RFC: Implement DNA Damage and Response indicators as bcbio QC outputs

schelhorn commented 7 years ago

I was wondering if anyone else would be interested in adding DNA Damage and Response (DDR) indicators as (perhaps optional) bcbio QC outputs. These indicators are of interest to pharma R&D in order to identify samples with deficits in specific DNA repair pathways (there are several ones). Currently there are about eight to ten different ways to derive such indicators described in the literature that all involve postprocessing VCFs from somatic SNVs, CNVs, or SVs (plus LOH, although that can be viewed as a mixture of SNV and CNV signals). So all the required inputs are already generated by bcbio.

Most methods for deriving these indicators require counting classes of variation events over certain genomic intervals and reporting these in predefined sub-categories (often called "signatures") in the form of a number of aggregated counts per sample.
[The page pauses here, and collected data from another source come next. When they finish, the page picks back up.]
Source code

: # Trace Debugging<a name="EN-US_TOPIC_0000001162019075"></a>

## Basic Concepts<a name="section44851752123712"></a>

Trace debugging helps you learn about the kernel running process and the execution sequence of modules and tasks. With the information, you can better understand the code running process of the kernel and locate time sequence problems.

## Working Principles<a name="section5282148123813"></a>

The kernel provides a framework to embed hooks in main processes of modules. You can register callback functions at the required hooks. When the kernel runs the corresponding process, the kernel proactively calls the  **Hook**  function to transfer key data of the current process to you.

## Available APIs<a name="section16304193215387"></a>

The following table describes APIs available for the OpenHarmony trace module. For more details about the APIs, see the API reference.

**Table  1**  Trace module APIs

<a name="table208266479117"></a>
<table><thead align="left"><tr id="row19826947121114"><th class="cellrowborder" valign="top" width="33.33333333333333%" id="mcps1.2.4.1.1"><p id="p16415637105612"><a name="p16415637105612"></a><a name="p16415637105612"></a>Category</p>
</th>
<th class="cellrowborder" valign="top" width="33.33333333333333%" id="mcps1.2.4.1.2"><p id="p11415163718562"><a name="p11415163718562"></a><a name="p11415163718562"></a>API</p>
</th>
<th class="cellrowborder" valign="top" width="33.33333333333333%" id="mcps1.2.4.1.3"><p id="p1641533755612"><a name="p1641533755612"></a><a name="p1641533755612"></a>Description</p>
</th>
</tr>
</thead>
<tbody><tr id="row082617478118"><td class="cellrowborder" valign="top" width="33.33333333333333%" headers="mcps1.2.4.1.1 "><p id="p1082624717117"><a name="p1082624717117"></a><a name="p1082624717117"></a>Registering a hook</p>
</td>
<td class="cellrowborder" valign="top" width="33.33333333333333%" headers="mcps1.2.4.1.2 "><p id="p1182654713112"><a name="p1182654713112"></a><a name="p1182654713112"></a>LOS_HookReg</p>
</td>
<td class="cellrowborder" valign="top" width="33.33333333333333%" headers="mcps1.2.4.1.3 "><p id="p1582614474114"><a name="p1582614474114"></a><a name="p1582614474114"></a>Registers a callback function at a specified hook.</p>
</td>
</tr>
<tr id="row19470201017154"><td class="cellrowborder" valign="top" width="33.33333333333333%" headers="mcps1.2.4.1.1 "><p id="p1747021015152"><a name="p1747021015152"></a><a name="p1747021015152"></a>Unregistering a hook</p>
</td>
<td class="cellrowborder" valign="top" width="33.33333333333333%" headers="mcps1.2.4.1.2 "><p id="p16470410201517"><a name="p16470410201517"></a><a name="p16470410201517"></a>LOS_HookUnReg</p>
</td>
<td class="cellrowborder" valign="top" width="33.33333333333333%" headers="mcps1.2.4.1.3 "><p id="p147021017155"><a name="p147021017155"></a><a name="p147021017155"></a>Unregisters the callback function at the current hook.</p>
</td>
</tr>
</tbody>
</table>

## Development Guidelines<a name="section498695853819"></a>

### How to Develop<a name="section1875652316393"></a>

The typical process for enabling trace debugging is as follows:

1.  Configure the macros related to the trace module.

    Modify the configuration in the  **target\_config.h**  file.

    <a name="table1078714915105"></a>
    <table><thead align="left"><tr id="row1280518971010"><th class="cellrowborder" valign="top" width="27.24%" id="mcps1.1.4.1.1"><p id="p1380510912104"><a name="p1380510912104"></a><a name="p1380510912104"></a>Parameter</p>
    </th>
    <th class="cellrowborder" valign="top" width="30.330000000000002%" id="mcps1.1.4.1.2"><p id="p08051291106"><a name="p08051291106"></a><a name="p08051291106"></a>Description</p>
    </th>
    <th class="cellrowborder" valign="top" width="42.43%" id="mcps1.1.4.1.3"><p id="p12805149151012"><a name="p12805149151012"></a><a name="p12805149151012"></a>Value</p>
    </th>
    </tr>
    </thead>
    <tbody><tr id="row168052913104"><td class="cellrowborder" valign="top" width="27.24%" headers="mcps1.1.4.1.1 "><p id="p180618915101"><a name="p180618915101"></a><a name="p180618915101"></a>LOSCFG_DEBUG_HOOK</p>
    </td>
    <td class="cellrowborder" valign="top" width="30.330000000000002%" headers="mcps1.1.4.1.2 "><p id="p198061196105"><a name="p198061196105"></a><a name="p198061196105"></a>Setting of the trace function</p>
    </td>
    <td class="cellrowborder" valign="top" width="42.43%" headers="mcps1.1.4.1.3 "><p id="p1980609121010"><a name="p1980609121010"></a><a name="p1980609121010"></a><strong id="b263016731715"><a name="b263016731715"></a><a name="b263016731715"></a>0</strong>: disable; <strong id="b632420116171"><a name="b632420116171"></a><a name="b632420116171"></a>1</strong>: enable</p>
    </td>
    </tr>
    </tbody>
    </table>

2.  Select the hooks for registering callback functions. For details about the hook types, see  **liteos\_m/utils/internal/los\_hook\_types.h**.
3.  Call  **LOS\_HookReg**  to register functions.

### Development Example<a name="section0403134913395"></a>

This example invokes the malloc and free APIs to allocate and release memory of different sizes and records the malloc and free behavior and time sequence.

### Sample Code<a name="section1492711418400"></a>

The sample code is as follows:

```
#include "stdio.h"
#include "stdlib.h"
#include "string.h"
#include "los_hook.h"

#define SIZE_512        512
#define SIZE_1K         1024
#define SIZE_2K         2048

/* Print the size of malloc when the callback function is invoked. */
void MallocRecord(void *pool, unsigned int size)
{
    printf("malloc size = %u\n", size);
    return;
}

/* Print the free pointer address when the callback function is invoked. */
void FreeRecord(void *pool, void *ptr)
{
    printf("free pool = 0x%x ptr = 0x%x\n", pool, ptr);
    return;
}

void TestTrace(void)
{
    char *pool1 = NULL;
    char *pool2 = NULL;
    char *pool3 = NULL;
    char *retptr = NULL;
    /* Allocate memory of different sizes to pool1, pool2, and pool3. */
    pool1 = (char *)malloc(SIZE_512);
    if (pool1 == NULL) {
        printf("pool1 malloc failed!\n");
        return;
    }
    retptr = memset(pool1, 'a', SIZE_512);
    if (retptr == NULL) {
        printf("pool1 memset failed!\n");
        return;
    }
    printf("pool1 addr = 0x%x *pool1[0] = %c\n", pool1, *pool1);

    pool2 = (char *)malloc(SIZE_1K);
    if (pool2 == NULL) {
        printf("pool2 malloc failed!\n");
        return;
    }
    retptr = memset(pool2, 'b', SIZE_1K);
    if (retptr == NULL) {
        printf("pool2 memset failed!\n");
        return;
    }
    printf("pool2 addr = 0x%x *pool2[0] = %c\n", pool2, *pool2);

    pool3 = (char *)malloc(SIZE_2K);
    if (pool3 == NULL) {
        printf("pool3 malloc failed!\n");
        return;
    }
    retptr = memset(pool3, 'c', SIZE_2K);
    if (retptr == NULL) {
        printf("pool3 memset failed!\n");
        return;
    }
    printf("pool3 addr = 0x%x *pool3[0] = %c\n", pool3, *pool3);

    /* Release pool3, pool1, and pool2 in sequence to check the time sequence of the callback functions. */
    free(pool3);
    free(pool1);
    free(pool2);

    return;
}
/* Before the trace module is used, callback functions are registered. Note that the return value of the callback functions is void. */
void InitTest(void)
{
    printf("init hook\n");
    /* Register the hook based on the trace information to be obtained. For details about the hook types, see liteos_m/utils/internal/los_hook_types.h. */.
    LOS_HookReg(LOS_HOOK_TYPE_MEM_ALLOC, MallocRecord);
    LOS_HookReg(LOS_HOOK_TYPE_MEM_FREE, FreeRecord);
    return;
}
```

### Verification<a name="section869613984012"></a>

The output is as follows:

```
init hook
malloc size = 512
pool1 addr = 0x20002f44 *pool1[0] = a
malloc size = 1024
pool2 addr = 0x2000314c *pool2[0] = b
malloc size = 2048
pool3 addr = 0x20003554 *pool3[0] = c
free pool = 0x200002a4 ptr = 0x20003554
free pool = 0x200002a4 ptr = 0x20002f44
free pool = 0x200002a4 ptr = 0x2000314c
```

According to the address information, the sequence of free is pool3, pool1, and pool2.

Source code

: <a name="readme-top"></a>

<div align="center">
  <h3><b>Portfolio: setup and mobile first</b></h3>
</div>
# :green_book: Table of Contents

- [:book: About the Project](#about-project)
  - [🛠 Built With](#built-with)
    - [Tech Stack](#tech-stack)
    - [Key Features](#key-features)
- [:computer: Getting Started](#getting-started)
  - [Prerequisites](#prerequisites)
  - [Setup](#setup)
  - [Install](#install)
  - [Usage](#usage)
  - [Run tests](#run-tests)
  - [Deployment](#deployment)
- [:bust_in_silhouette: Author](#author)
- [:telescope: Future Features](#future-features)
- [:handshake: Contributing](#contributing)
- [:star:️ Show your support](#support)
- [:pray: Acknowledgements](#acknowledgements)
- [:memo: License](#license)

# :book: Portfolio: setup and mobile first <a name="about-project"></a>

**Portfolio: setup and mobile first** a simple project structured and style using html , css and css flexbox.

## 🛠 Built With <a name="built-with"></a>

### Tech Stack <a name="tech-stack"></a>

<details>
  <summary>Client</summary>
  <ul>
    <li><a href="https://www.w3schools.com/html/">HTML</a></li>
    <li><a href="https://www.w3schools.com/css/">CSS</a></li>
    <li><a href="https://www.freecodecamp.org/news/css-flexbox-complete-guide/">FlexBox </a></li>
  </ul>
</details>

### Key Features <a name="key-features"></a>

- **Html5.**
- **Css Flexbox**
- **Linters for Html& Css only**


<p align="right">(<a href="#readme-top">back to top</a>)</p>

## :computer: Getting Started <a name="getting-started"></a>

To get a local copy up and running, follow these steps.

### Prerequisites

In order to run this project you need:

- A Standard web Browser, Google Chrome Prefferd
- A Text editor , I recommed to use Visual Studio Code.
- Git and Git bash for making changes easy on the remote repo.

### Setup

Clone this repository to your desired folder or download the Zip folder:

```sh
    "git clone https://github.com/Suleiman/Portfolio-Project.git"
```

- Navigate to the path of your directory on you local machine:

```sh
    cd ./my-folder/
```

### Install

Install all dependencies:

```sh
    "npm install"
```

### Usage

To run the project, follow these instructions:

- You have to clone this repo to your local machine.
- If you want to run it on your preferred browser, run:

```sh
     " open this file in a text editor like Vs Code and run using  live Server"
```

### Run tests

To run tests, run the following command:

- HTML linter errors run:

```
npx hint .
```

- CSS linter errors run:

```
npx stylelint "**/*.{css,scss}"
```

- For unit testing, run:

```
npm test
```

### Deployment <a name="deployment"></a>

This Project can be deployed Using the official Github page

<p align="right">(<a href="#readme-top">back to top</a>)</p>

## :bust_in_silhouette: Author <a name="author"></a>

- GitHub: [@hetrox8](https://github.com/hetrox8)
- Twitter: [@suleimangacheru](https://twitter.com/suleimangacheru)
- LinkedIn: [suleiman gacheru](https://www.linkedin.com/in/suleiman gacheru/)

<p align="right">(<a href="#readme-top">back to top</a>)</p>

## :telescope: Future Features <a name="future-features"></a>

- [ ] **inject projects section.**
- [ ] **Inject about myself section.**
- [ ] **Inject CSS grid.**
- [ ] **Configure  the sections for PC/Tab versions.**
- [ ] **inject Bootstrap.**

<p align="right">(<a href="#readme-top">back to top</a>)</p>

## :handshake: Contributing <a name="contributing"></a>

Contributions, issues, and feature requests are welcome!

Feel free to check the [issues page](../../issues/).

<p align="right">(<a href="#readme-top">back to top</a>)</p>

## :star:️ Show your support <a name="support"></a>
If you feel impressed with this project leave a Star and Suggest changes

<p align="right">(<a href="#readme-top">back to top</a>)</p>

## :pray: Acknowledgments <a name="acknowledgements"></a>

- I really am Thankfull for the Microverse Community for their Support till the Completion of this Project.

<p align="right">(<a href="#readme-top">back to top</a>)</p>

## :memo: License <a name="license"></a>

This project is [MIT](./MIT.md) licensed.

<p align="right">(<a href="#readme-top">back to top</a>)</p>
For SNVs, that usually results in up to 96 different signatures, for SVs in about 32, and for CNVs in a hand full more.

So from the standpoint of implementation, deriving these indicators would mean walking over all [SNV, SV, CNV] VCFs once in a single Python process and fill a matrix of dimension ~[NRBATCHES]*140 in memory with integer counts. This matrix could then be added to MultiQC and/or written to disk as a separate tab-delimited file output. User would then load this matrix into their statistical environment of choice and apply NNMF or clustering to derive the affected DDR pathways (there are existing implementations in R for that). However, even direct comparing of counts can be insightful, similar to the DKFZ DNA damage code that already is in bcbio for more general QC purposes.

We already have implementations for some of the DDR indicators in R and would probably re-implement them over to Python to be directly integrated in bcbio. Is anyone else from the user side interested in doing that as well, @mjafin perhaps? Brad, how do you feel about such forays into deriving genomic markers, is that in scope in bcbio at all?

mjafin commented 7 years ago

Hi Sven-Eric, With our heavy focus on DDR this is obviously something we've been doing in our post-processing, parts of which could be considered the "secret sauce". If there are some IP-free approaches to predicting DDR indications that'd be interesting to add to bcbio

schelhorn commented 7 years ago

Alright, I see :) May I ask if you are doing that directly in bcbio or in an external step? Depending on your interests we could collaborate in having a general approach for accessing and iterating of VCFs in bcbio and generating counts for defined classes of events, but leave it to each organization to define the exact rules for counting and aggregating in private. If you prefer do do your processing externally to bcbio, though, (as we are doing it at the moment), then that wouldn't be viable, of course. There are a couple of IP-free approaches in the literature.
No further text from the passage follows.